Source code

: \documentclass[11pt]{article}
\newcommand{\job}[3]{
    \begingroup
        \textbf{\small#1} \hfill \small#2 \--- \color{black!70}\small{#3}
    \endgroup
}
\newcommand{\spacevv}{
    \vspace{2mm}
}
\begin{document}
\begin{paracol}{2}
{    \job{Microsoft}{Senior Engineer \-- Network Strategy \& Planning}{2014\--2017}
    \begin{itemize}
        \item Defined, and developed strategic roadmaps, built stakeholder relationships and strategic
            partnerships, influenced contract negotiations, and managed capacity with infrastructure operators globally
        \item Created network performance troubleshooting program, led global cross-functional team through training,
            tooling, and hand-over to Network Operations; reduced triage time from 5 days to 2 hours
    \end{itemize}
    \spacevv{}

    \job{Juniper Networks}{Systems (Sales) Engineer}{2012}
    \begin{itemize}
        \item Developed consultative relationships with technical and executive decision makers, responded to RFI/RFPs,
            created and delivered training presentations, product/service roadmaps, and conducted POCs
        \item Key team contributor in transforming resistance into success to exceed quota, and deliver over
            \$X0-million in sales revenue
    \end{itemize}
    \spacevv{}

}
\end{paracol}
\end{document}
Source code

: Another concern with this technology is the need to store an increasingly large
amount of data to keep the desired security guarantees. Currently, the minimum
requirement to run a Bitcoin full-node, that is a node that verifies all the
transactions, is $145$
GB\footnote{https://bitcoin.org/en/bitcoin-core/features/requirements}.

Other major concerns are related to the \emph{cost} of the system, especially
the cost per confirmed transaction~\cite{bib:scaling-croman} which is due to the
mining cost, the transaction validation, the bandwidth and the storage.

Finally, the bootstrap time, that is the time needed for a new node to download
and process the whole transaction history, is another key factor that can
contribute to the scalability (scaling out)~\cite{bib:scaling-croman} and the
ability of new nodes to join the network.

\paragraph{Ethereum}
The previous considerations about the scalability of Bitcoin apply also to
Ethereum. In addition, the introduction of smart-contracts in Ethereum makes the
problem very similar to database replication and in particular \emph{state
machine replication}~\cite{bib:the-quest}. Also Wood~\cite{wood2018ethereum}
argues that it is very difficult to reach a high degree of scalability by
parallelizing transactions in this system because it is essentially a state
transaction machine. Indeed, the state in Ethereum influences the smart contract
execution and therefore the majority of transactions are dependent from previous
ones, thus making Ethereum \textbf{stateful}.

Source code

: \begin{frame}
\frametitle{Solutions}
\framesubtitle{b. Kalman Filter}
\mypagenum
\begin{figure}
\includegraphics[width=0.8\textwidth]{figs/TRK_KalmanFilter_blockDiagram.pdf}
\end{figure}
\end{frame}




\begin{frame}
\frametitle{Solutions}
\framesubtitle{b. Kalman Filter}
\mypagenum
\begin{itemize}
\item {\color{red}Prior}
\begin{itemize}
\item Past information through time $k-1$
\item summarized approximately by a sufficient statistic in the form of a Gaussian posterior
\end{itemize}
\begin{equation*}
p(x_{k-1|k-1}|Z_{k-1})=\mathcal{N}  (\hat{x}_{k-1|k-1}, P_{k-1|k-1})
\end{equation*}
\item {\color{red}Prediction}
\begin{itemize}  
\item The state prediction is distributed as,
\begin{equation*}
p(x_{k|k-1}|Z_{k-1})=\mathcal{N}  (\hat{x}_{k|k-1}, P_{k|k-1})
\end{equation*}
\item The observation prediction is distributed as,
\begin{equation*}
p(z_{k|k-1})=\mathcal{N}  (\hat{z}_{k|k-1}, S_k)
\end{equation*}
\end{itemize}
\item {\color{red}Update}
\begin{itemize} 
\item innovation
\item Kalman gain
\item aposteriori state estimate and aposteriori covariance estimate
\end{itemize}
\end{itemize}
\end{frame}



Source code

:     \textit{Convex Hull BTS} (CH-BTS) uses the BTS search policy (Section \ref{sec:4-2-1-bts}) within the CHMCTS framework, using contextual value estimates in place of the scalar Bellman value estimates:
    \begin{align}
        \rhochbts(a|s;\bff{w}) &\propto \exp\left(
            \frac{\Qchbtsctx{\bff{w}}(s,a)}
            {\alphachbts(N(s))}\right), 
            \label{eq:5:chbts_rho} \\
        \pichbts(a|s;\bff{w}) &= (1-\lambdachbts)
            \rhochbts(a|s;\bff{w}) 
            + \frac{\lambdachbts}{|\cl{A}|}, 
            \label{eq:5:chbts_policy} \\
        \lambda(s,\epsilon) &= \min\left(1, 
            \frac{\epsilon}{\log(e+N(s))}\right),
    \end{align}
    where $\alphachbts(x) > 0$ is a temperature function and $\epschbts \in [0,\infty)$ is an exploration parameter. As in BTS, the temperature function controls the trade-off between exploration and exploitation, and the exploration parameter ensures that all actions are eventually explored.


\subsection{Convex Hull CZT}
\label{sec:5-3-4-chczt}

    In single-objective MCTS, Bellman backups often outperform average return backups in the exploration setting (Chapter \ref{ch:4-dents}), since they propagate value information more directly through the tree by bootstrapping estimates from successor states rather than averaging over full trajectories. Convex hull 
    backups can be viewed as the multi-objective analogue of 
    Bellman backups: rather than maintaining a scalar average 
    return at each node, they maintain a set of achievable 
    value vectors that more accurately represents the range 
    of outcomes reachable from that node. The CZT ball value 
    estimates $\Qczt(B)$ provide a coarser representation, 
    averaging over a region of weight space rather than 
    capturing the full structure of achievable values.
··········
WORK ORDER: In the records above, locate the lines holding the word "averaging". Copy each of them.

YOUR SOLUTION:
    In single-objective MCTS, Bellman backups often outperform average return backups in the exploration setting (Chapter \ref{ch:4-dents}), since they propagate value information more directly through the tree by bootstrapping estimates from successor states rather than averaging over full trajectories. Convex hull 
    averaging over a region of weight space rather than 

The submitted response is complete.